The male frogs aggregate in large numbers to form ‘choruses’. Choruses take place in or near temporary bodies of water, including roadside ditches and flooded pastures.
The frogs may travel up to 1.6 km (1.0 mi) to find a suitable spot.
Mating takes place either on the surface of the water or on soil near the water. After mating the female lays several thousand eggs into the water. The eggs are laid in small clumps which quickly separate and sink to the bottom. The eggs hatch in just a few days.
The tadpoles form shoals which contain from 50 to several hundred individuals. The shoals have been observed swimming in a coordinated manner.
Mexican burrowing toad tadpoles feed on phytoplankton (microscopic organisms that live in water). The tadpoles develop quickly and metamorphose into their adult form within 1 to 3 months. The speed of development may be dependent on the availability of food.
What Do Mexican Burrowing Toads Eat?
The Mexican burrowing toad is a specialist eater of ants and termites. Its diet also includes a variety of other insects and invertebrates.

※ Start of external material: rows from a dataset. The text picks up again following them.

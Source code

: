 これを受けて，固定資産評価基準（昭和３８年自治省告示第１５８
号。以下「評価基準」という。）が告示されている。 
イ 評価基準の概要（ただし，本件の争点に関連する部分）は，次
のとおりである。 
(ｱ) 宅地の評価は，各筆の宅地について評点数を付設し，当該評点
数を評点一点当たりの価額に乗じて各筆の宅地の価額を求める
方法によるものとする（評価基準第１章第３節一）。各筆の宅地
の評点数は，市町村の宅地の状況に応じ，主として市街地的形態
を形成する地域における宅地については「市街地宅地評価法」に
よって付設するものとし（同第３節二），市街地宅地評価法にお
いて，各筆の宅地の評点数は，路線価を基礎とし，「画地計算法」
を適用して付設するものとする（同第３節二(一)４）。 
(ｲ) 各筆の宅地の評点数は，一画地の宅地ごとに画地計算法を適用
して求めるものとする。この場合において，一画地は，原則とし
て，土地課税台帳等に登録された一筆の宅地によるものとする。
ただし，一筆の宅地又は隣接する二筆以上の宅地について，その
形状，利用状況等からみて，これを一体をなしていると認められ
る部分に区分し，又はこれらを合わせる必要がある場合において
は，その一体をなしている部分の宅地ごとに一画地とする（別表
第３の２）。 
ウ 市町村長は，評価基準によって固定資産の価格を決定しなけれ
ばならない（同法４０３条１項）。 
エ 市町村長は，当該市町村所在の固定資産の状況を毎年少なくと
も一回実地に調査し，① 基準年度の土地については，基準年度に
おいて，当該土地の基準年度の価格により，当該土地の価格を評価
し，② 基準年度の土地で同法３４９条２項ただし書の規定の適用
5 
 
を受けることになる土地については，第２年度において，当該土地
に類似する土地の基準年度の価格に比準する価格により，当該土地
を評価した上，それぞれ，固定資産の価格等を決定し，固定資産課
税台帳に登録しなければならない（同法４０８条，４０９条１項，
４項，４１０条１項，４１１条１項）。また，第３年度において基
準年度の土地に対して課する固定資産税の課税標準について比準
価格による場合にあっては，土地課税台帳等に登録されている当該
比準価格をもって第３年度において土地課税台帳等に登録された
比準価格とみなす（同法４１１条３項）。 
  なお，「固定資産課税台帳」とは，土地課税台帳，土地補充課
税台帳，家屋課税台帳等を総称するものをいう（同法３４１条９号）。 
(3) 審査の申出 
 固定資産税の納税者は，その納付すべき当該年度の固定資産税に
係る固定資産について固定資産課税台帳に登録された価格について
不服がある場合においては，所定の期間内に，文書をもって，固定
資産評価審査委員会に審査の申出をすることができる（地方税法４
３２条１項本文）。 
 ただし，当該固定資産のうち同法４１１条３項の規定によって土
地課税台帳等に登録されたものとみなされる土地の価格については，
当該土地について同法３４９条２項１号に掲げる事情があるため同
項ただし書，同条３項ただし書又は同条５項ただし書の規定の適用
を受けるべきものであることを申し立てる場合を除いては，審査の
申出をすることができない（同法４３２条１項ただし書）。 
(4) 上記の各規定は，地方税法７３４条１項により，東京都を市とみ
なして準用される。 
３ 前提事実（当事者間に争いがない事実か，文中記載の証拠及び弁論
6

The frog has several morphological adaptations for feeding on these small insects, including bumps on its snout which appear to act as armor.
One of the frog’s most unusual adaptations is its tongue, which is unique among frogs.
Whereas most frogs flick their tongues out – either from the back or front of their mouths – the Mexican burrowing toad’s tongue actually changes shape, extending horizontally outwards from the mouth.
The frog is thought to push its head against the side of an ant or termite nest and push its tongue into the nest. The insects are brought back with the tongue as it is withdrawn.
The Mexican burrowing frog is the only known frog to have this type of tongue.
Is The Mexican Burrowing Toad Endangered?
The Mexican burrowing toad is rated ‘Least Concern’ by the IUCN.
The species’ burrowing lifestyle makes determining the size of the population difficult. However, the species is found in a large variety of habitats, has a wide distribution range, and is considered common throughout its range in Mexico and Central America.
The species is considered rare in Texas.